El pescado, el gato, el cobarde y el pescado

 

“Vine a Comala porque me dijeron que acá vivía mi padre, un tal Pedro Páramo”. Recuerdo que lo primero que sentí cuando leí la breve y gran novela de Juan Rulfo, fue que todo el pueblo de Comala es realmente muy extraño. Las pocas calles están casi desiertas, y el silencio no podría ser más elocuente en medio de la nada. Claro, esto fue hasta que me di cuenta de que todos estaban muertos. Entonces entendí un poco mejor el desierto, el silencio, la nada. Y de algún modo entendí también que la muerte, o por lo menos lo que prejuzgamos como la muerte, jamás la llegaremos a conocer en la manera en que conoceríamos a la propia Comala, con unos pantalones cortos y un selfie stick en el cinto, ni de ninguna otra manera, así todos terminemos en el mismo agujero dentro de la tierra.
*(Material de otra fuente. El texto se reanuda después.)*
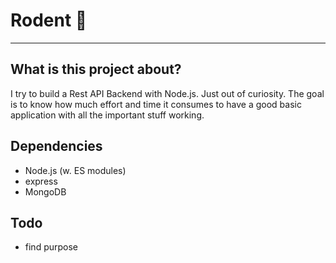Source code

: # Rodent 🐀
---
## What is this project about?
I try to build a Rest API Backend with Node.js. Just out of curiosity. The goal is to know how much effort and time it consumes to have a good basic application with all the important stuff working.

## Dependencies
* Node.js (w. ES modules)
* express
* MongoDB

## Todo
* find purpose 

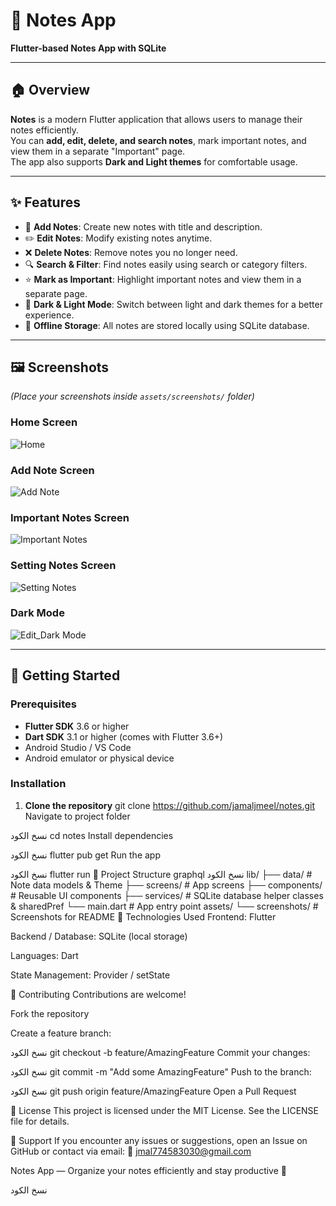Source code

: # 📝 Notes App
**Flutter-based Notes App with SQLite**

---

## 🏠 Overview
**Notes** is a modern Flutter application that allows users to manage their notes efficiently.  
You can **add, edit, delete, and search notes**, mark important notes, and view them in a separate "Important" page.  
The app also supports **Dark and Light themes** for comfortable usage.

---

## ✨ Features
- 📝 **Add Notes**: Create new notes with title and description.  
- ✏️ **Edit Notes**: Modify existing notes anytime.  
- ❌ **Delete Notes**: Remove notes you no longer need.  
- 🔍 **Search & Filter**: Find notes easily using search or category filters.  
- ⭐ **Mark as Important**: Highlight important notes and view them in a separate page.  
- 🌙 **Dark & Light Mode**: Switch between light and dark themes for a better experience.  
- 💾 **Offline Storage**: All notes are stored locally using SQLite database.  

---

## 🖼️ Screenshots
*(Place your screenshots inside `assets/screenshots/` folder)*

### Home Screen
![Home](assets/screenshots/home.png)

### Add Note Screen
![Add Note](assets/screenshots/add.png)

### Important Notes Screen
![Important Notes](assets/screenshots/important.png)

### Setting Notes Screen
![Setting Notes](assets/screenshots/setting.png)

### Dark Mode
![Edit_Dark Mode](assets/screenshots/edit.png)

---

## 🚀 Getting Started

### Prerequisites
- **Flutter SDK** 3.6 or higher  
- **Dart SDK** 3.1 or higher (comes with Flutter 3.6+) 
- Android Studio / VS Code  
- Android emulator or physical device

### Installation
1. **Clone the repository**
git clone https://github.com/jamaljmeel/notes.git
Navigate to project folder

نسخ الكود
cd notes
Install dependencies

نسخ الكود
flutter pub get
Run the app

نسخ الكود
flutter run
📂 Project Structure
graphql
نسخ الكود
lib/
├── data/        # Note data models & Theme
├── screens/       # App screens 
├── components/       # Reusable UI components
├── services/            # SQLite database helper classes & sharedPref
└── main.dart      # App entry point
assets/
└── screenshots/   # Screenshots for README
🧠 Technologies Used
Frontend: Flutter

Backend / Database: SQLite (local storage)

Languages: Dart

State Management: Provider / setState


🤝 Contributing
Contributions are welcome!

Fork the repository

Create a feature branch:

نسخ الكود
git checkout -b feature/AmazingFeature
Commit your changes:

نسخ الكود
git commit -m "Add some AmazingFeature"
Push to the branch:

نسخ الكود
git push origin feature/AmazingFeature
Open a Pull Request

📄 License
This project is licensed under the MIT License.
See the LICENSE file for details.

💬 Support
If you encounter any issues or suggestions, open an Issue on GitHub
or contact via email:
📧 jmal774583030@gmail.com

Notes App — Organize your notes efficiently and stay productive 📝

نسخ الكود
Son varios ya los imaginarios que se han elaborado, a veces demasiado, sobre la muerte: cómo es, ha sido o será dentro de cierto tiempo, como si el más allá tuviera pasado o futuro, o como si en efecto hubiera un más allá. Pero algo que es reiterativo en esos imaginarios, que a la larga lo que consigue es agruparlos a todos en uno solo, es la idea de que los muertos no saben que lo son. ¿Y cómo podrían saberlo, si no hay herramientas cognitivas en un cadáver que le hagan saber que ya no vive más? Así las cosas, es más que lógico que un muerto no sepa que lo es, y como no lo sabe pero aún así tiene la capacidad de no saberlo, entonces vale lo mismo que se diga que sigue entre los vivos, pagando sus impuestos, haciendo las compras del fin de semana y yéndose de paseo con su familia durante las vacaciones.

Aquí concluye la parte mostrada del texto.